This is a simple yet comforting muffin. Tastes more like a spice cake that will stay moist for days. I make this all throughout the fall when kabocha squash is in season.
Preheat oven to 425 degrees F (220 degrees C). Line a baking sheet with aluminum foil and grease lightly with cooking spray.
Place kabocha squash skin-side down on the baking sheet.
Roast in the preheated oven until fork-tender, 30 to 40 minutes. Cool until easily handled, about 10 minutes. Scoop squash flesh into a food processor; puree until smooth. Discard skin.

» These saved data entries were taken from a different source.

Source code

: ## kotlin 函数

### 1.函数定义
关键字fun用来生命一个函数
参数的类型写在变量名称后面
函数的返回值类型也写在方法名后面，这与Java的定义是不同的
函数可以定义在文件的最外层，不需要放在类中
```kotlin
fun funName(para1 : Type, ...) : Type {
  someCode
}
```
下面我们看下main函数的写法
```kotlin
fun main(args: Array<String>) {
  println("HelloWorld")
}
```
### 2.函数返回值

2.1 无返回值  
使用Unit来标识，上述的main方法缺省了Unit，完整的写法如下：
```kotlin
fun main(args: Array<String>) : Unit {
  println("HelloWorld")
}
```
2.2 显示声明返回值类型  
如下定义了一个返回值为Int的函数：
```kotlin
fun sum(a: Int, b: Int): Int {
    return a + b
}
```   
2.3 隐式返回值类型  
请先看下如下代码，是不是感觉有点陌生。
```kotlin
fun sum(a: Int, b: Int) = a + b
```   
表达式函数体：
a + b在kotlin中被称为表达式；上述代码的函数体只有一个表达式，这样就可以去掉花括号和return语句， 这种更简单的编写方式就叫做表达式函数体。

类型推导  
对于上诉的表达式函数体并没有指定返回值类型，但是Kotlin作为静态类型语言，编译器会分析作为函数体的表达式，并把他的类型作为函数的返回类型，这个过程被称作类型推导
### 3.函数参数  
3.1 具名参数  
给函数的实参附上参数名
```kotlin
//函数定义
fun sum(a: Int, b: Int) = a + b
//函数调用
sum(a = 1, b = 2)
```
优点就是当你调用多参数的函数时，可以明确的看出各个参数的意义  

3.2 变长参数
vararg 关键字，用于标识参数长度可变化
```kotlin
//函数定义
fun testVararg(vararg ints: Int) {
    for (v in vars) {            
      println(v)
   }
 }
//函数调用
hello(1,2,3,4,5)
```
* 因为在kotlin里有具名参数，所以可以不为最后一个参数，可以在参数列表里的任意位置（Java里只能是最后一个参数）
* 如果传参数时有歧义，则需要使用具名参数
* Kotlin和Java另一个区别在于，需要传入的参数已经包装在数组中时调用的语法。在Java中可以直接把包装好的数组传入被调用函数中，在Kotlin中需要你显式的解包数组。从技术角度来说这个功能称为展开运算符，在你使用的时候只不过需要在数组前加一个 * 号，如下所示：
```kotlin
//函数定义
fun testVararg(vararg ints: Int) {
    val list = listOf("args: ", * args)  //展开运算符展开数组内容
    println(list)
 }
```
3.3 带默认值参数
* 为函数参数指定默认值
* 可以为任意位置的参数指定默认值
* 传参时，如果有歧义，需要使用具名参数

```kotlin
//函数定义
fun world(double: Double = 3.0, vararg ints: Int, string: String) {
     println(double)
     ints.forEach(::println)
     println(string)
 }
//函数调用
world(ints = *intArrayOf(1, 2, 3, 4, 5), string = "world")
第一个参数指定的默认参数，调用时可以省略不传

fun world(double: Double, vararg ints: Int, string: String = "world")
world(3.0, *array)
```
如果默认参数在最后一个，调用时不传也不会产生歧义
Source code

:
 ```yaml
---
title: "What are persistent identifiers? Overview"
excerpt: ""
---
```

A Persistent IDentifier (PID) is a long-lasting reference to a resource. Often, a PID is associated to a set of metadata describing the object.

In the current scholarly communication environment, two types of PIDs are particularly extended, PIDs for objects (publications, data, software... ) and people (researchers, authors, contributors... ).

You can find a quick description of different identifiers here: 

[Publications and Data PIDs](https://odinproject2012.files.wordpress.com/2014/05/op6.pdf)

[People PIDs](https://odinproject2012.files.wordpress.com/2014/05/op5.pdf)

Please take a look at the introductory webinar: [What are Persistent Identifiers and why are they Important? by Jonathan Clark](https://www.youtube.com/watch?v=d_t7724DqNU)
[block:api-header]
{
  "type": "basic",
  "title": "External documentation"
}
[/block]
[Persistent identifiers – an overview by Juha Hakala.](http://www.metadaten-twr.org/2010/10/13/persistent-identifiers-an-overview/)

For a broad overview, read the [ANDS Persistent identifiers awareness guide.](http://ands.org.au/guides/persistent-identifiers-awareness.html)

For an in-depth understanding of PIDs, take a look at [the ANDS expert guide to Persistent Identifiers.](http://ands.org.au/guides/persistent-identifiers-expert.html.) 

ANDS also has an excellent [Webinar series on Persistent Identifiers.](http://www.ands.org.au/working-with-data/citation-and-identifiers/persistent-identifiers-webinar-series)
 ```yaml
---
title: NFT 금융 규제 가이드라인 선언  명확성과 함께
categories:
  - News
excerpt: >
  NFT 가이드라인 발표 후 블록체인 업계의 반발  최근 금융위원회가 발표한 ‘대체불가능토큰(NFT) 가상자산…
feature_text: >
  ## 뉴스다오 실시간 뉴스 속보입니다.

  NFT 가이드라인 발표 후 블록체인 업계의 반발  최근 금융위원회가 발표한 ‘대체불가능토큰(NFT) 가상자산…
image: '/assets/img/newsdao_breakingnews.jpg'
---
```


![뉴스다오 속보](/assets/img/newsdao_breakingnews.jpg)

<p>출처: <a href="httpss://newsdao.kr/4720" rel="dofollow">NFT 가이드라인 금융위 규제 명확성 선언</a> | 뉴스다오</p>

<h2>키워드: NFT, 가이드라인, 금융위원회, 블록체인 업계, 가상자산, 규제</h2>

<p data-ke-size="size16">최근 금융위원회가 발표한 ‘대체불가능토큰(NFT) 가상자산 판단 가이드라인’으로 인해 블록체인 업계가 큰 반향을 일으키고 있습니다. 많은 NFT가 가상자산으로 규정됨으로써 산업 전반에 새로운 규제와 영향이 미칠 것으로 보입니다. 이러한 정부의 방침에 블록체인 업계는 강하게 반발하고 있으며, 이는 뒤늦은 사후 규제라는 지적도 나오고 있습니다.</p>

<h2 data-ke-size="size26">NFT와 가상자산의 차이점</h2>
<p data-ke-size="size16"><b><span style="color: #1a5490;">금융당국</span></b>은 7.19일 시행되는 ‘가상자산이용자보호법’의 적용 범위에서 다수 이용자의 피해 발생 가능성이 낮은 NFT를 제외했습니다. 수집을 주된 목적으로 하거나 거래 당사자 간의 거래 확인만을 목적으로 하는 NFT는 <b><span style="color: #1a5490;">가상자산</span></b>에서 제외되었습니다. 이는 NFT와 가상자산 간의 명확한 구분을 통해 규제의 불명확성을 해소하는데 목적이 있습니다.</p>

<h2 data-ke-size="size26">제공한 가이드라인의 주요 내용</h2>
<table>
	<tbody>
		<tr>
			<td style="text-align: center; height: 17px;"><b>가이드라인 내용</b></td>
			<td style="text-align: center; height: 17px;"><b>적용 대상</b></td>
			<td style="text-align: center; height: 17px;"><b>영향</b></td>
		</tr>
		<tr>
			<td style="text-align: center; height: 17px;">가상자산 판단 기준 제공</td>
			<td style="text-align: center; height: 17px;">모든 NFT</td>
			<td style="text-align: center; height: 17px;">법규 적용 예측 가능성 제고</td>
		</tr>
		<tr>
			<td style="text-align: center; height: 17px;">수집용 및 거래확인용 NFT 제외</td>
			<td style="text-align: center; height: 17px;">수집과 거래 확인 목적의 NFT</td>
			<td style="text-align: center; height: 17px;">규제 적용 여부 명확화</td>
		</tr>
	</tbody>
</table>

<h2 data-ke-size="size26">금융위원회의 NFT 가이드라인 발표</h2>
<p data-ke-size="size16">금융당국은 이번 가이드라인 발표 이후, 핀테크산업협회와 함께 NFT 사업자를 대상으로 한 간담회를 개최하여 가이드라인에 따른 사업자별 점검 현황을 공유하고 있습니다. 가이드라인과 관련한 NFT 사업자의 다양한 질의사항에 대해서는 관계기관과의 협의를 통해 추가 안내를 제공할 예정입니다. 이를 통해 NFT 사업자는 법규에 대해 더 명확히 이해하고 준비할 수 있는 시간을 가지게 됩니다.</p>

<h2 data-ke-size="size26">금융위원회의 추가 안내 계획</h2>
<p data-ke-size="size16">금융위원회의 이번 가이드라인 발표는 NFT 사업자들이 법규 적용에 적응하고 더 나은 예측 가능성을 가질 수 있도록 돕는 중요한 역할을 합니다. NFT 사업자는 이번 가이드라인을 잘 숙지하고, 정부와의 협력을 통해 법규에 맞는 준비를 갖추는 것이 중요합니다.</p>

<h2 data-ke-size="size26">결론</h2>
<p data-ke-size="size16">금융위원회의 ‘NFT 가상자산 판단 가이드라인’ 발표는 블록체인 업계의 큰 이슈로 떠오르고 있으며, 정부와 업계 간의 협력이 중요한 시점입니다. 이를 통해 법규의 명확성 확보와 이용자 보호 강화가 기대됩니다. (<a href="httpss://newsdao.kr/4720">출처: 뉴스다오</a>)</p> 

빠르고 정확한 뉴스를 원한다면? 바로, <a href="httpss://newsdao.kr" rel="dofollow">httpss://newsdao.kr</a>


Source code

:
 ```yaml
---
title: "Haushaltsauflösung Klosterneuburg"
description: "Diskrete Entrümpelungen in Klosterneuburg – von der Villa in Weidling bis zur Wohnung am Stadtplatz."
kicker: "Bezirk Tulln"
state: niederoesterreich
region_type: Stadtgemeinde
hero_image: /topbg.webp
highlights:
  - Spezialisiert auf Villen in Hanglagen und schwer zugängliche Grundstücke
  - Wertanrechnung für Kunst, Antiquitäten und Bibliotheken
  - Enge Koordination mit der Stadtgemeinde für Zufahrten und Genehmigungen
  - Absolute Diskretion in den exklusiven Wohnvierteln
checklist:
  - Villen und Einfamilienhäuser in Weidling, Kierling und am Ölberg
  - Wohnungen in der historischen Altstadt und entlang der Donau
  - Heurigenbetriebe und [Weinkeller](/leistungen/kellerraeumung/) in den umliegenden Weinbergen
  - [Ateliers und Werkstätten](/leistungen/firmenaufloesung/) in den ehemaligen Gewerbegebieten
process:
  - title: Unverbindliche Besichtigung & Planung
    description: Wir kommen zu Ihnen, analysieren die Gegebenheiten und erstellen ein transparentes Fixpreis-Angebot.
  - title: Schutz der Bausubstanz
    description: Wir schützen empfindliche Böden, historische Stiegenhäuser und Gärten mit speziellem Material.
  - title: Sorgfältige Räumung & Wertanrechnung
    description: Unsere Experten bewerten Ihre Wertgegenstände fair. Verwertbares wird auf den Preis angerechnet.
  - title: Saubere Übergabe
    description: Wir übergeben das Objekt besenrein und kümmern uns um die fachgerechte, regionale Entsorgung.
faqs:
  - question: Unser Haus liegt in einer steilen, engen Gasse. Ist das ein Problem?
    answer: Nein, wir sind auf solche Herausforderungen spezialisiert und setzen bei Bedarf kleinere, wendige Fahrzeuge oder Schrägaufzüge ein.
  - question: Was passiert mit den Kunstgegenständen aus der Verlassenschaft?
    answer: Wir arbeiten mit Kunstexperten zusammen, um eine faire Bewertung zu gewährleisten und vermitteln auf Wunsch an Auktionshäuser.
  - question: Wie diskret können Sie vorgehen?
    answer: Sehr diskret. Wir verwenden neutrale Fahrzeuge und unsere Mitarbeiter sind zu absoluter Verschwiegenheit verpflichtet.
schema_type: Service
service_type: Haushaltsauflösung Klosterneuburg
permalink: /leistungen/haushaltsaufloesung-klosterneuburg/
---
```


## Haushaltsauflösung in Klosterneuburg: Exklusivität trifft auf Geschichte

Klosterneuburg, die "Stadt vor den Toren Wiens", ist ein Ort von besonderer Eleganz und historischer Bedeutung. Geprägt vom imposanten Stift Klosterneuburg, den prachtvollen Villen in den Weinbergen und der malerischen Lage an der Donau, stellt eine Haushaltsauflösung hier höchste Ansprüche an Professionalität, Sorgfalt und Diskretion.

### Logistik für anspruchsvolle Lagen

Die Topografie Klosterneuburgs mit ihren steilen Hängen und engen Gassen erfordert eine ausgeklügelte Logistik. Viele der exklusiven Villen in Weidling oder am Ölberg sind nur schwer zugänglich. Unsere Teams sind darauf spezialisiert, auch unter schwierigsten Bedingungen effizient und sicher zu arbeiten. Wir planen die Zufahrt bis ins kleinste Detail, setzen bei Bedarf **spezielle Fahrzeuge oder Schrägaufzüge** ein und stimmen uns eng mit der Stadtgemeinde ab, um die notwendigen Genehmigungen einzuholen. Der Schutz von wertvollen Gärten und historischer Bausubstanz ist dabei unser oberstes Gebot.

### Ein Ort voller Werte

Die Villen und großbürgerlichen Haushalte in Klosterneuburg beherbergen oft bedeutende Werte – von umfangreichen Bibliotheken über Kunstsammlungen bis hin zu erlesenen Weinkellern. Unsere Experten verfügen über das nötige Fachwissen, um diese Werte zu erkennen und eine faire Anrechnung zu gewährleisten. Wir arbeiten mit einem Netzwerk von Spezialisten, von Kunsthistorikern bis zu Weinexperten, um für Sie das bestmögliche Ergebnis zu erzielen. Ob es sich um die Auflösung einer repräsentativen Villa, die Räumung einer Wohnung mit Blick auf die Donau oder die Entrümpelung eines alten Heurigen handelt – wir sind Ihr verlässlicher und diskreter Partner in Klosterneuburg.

Reduce oven temperature to 350 degrees F (175 degrees C). Grease 2 mini muffin tins with cooking spray.
Stir white sugar, brown sugar, canola oil, and olive oil in a large bowl until smooth. Beat in eggs, 1 at a time. Stir in 3/4 cup pureed squash and vanilla extract.
Mix whole wheat flour, all-purpose flour, cinnamon, baking powder, baking soda, and salt together in a bowl. Stir gradually into the sugar mixture, alternating with apple cider, until smooth. Pour into muffin tins, filling each cup 3/4 full.
Bake in the preheated oven until a toothpick inserted into the center comes out clean, about 10 minutes.
Per Serving: 80 calories; protein 1.6g; carbohydrates 13.9g; fat 2.2g; cholesterol 15.5mg; sodium 102mg.
The quality of the flour could make a real difference to your bread. Different makers do vary. Extra-strong or Canadian flours, which are bet higher in gluten, may give you a best rise than standard bread flours – especially if you’re make wholemeal dough , which doesn’t always getting bigger as well as clear bread.
To make this in a dough , add all the ingredients to your breadmaker and follow the manufacturer’s instructions.
A dough’s first rising can be done in the fridge 24 hours . This slows down the time it takes to rise to double its size, giving it a deeper flavour. It’s also a great timesaver , as you can work it yesterday , then clear it off the next day.